Still, total time lost to this standardized test was specifically only 20 minutes. We then spent the rest of tutoring doing math that might help prepare for the next AIMSWEB test on Thursday, another 20 minutes. An unquantifiable, but hardly irrelevant, addition to the testing mania came when emissaries from the Dean came to fetch students for more AIMSWEB testing. Five of my students left during class to be tested. One requested student was absent. Of the five who left, four missed lecture on unfamiliar material. One went late enough so that he had heard about the 1st and 3rd interquartile range, but he missed the start of the reinforcement activity. Students were gone for times ranging from 8 minutes to 15 minutes. Conservatively, that’s 40 minutes of missed classtime for students in my classees, taken at odd and awkward intervals. These pull-outs were occurring all over the school.
Why the pull-outs? Due to the craziness from the last two administrations of this test, someone on top came up with a bit of help; instead of teachers doing all the testing and grading, paraprofessionals, coaches and Deans are doing the fluency portion of the test. I am not sure who will grade these sections. My parapro is not expecting to grade anything, so I may be stuck with the grading. In the meantime, students keep arriving at my door, interrupting my class to take yet another member of my class out for AIMSWEB testing.

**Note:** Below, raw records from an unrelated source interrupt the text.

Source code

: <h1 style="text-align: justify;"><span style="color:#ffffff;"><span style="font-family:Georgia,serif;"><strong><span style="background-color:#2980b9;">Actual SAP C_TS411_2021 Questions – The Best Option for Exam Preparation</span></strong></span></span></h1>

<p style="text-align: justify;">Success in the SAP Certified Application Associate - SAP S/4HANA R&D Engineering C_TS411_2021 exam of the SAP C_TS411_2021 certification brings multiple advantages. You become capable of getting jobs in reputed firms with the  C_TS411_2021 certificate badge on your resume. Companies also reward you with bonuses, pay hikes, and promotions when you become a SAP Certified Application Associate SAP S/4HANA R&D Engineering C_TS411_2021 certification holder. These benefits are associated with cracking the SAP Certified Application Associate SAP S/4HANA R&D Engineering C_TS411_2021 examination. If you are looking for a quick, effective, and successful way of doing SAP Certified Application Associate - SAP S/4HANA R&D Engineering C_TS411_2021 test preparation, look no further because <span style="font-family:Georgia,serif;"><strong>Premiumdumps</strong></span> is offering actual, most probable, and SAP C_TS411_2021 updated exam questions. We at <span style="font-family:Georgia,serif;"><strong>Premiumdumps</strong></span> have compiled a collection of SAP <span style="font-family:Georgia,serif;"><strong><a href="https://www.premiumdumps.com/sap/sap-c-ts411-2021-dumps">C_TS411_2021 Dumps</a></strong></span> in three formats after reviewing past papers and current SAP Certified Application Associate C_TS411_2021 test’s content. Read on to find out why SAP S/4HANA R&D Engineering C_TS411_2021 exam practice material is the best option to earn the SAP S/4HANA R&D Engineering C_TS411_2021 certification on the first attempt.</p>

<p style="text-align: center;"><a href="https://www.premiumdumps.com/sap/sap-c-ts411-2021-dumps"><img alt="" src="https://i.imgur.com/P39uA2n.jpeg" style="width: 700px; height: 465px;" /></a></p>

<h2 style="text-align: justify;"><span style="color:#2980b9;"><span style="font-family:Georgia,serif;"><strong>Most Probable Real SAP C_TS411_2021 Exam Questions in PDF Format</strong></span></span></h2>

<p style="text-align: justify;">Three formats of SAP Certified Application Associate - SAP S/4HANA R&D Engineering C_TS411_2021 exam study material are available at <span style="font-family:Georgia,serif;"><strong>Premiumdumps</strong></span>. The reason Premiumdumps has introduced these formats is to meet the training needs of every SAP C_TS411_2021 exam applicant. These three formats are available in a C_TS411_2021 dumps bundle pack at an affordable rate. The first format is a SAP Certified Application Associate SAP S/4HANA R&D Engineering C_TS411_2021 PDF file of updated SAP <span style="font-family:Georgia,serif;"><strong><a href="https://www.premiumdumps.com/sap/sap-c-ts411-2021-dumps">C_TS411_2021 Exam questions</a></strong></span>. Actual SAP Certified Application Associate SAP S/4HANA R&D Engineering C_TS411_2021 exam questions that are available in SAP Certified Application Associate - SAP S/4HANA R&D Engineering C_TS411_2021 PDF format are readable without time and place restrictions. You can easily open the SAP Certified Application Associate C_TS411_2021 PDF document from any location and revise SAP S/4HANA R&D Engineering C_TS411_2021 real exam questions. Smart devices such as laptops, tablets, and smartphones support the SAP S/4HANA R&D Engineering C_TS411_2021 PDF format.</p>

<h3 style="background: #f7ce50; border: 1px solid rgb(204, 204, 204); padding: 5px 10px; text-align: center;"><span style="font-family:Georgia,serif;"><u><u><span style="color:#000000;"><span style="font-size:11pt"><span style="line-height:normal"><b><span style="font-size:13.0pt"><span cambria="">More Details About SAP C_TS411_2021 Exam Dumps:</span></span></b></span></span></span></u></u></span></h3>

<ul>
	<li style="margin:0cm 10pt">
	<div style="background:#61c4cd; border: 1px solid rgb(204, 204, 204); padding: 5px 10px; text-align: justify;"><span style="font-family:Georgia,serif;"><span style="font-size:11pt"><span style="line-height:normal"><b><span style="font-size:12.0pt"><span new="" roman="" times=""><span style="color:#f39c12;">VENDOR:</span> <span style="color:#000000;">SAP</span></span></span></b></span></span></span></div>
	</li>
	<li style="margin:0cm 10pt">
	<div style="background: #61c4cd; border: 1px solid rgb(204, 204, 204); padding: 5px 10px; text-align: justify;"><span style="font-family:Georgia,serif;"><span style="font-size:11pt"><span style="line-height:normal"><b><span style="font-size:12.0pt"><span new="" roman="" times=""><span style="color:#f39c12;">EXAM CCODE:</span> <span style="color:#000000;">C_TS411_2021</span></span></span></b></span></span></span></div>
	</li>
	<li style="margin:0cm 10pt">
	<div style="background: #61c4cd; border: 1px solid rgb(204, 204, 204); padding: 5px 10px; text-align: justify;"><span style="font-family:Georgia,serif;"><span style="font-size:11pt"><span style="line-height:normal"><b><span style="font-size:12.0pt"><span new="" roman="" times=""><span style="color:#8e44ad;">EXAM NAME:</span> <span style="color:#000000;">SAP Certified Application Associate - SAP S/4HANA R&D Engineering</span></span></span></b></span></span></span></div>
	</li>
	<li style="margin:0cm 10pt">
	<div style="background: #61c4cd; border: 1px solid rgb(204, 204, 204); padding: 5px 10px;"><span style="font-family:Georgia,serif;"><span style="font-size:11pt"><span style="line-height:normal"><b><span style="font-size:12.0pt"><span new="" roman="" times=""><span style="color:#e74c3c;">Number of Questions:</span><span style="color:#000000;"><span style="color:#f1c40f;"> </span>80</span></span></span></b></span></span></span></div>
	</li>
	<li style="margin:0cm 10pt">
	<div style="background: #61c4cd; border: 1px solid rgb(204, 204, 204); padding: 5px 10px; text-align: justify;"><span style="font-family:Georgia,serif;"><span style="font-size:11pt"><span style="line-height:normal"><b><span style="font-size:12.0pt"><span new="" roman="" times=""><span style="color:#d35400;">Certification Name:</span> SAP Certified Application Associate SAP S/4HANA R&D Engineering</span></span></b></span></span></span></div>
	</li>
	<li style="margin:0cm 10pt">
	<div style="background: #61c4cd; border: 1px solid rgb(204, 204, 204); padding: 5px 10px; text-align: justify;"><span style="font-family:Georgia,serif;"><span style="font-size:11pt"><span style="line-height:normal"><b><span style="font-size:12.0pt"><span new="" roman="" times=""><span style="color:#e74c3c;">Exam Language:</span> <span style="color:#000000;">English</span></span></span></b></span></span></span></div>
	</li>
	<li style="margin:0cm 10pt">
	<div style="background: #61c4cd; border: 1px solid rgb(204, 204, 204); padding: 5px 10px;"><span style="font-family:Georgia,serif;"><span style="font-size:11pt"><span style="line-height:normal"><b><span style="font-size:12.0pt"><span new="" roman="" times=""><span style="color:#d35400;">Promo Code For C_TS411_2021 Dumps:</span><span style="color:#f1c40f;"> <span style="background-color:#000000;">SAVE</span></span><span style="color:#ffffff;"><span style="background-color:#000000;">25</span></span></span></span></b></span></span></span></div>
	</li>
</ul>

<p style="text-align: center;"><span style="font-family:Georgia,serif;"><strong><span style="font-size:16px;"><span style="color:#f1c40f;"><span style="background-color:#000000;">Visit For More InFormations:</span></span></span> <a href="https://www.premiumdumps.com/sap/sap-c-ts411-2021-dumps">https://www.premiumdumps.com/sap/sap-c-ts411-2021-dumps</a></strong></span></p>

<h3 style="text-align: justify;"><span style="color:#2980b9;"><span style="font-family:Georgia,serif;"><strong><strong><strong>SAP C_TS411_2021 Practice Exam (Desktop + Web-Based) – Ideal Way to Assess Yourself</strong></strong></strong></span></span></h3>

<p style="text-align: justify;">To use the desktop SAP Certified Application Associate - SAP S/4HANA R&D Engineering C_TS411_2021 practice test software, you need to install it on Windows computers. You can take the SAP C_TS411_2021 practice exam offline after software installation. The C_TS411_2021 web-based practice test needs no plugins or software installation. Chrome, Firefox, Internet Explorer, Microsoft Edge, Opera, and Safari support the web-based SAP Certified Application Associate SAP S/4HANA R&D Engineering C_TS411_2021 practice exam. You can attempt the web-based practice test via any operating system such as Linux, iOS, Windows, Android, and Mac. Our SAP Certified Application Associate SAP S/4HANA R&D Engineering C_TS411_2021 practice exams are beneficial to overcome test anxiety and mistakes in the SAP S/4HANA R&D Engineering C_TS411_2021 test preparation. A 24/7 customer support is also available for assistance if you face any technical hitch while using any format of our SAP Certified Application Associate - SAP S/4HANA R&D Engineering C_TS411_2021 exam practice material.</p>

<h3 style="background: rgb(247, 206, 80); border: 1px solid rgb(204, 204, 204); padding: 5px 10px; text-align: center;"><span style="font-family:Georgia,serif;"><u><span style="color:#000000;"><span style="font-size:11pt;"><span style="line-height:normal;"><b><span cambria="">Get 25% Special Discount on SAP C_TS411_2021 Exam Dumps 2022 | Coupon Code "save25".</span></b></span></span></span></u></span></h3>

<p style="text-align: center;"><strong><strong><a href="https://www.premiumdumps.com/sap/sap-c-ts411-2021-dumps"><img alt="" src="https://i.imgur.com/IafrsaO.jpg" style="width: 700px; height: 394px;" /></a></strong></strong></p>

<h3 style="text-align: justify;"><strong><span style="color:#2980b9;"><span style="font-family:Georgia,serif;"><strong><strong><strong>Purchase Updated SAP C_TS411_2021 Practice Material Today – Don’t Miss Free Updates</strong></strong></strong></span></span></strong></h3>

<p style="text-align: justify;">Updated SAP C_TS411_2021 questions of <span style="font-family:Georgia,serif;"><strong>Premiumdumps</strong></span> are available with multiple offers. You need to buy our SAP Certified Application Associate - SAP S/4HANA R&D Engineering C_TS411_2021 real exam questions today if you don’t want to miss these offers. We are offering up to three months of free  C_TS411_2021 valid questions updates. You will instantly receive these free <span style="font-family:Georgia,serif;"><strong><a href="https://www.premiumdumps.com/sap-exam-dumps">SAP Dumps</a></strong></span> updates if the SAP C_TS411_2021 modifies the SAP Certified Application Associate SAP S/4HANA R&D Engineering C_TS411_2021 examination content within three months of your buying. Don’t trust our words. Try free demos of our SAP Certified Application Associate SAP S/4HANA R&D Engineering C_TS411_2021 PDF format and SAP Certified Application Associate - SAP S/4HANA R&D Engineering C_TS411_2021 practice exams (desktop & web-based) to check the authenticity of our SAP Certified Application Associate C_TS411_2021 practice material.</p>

I only spent 5 minutes working with a colleague to get ready for MAP testing. She could not get on the computer at first so we shelved the MAP effort. The servers lack bandwidth or something, a coach explained, and sixth grade is already MAP testing, rendering the internet dicey at times, and keeping all other students off the internet.
Eduhonesty: Time lost to standardized tests –NOT INCLUDING STUDENTS REMOVED FROM MY CLASS TO TEST ELSEWHERE — amounted to 45 minutes.
Time for tests would run much longer if I completed the grading of my “SLO” (student learning outcome) tests but I am not even starting the SLOs. I’ll describe SLO’s tomorrow if I can. Since I’ve resigned/retired, I’m skipping my SLO homework. I’ll just ask colleagues to estimate how long their own SLO tests took. I am counting these with standardized tests because they are not used for student grades. They are used to assess teacher effectiveness.
I may not get to the SLO blog post tomorrow, though. I am supposed to hunker down in Dennys to grade AIMSWEB tests after school with the guy across the hall. Grading general tests that don’t count for student grades can be pretty aggravating. I’d rather not grade these sheets alone.